+++ RECORD EXTRACTS
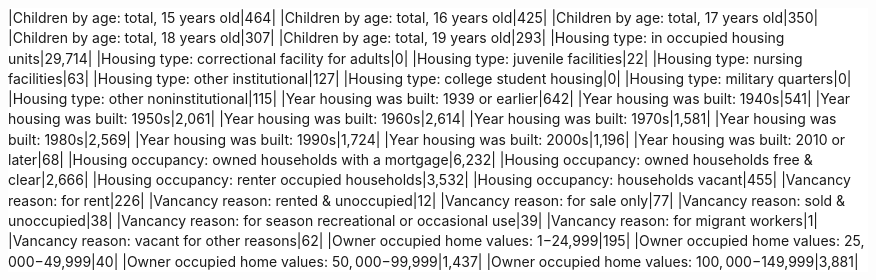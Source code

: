|Children by age: total, 15 years old|464|
|Children by age: total, 16 years old|425|
|Children by age: total, 17 years old|350|
|Children by age: total, 18 years old|307|
|Children by age: total, 19 years old|293|
|Housing type: in occupied housing units|29,714|
|Housing type: correctional facility for adults|0|
|Housing type: juvenile facilities|22|
|Housing type: nursing facilities|63|
|Housing type: other institutional|127|
|Housing type: college student housing|0|
|Housing type: military quarters|0|
|Housing type: other noninstitutional|115|
|Year housing was built: 1939 or earlier|642|
|Year housing was built: 1940s|541|
|Year housing was built: 1950s|2,061|
|Year housing was built: 1960s|2,614|
|Year housing was built: 1970s|1,581|
|Year housing was built: 1980s|2,569|
|Year housing was built: 1990s|1,724|
|Year housing was built: 2000s|1,196|
|Year housing was built: 2010 or later|68|
|Housing occupancy: owned households with a mortgage|6,232|
|Housing occupancy: owned households free & clear|2,666|
|Housing occupancy: renter occupied households|3,532|
|Housing occupancy: households vacant|455|
|Vancancy reason: for rent|226|
|Vancancy reason: rented & unoccupied|12|
|Vancancy reason: for sale only|77|
|Vancancy reason: sold & unoccupied|38|
|Vancancy reason: for season recreational or occasional use|39|
|Vancancy reason: for migrant workers|1|
|Vancancy reason: vacant for other reasons|62|
|Owner occupied home values: $1-$24,999|195|
|Owner occupied home values: $25,000-$49,999|40|
|Owner occupied home values: $50,000-$99,999|1,437|
|Owner occupied home values: $100,000-$149,999|3,881|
++++++
- [YOUR GOAL] Only an exact copy is wanted here: the line containing "was built: 1940s|541|" and every later line, up to and including the last line of the listing.

- [TASK OUTPUT]
|Year housing was built: 1940s|541|
|Year housing was built: 1950s|2,061|
|Year housing was built: 1960s|2,614|
|Year housing was built: 1970s|1,581|
|Year housing was built: 1980s|2,569|
|Year housing was built: 1990s|1,724|
|Year housing was built: 2000s|1,196|
|Year housing was built: 2010 or later|68|
|Housing occupancy: owned households with a mortgage|6,232|
|Housing occupancy: owned households free & clear|2,666|
|Housing occupancy: renter occupied households|3,532|
|Housing occupancy: households vacant|455|
|Vancancy reason: for rent|226|
|Vancancy reason: rented & unoccupied|12|
|Vancancy reason: for sale only|77|
|Vancancy reason: sold & unoccupied|38|
|Vancancy reason: for season recreational or occasional use|39|
|Vancancy reason: for migrant workers|1|
|Vancancy reason: vacant for other reasons|62|
|Owner occupied home values: $1-$24,999|195|
|Owner occupied home values: $25,000-$49,999|40|
|Owner occupied home values: $50,000-$99,999|1,437|
|Owner occupied home values: $100,000-$149,999|3,881|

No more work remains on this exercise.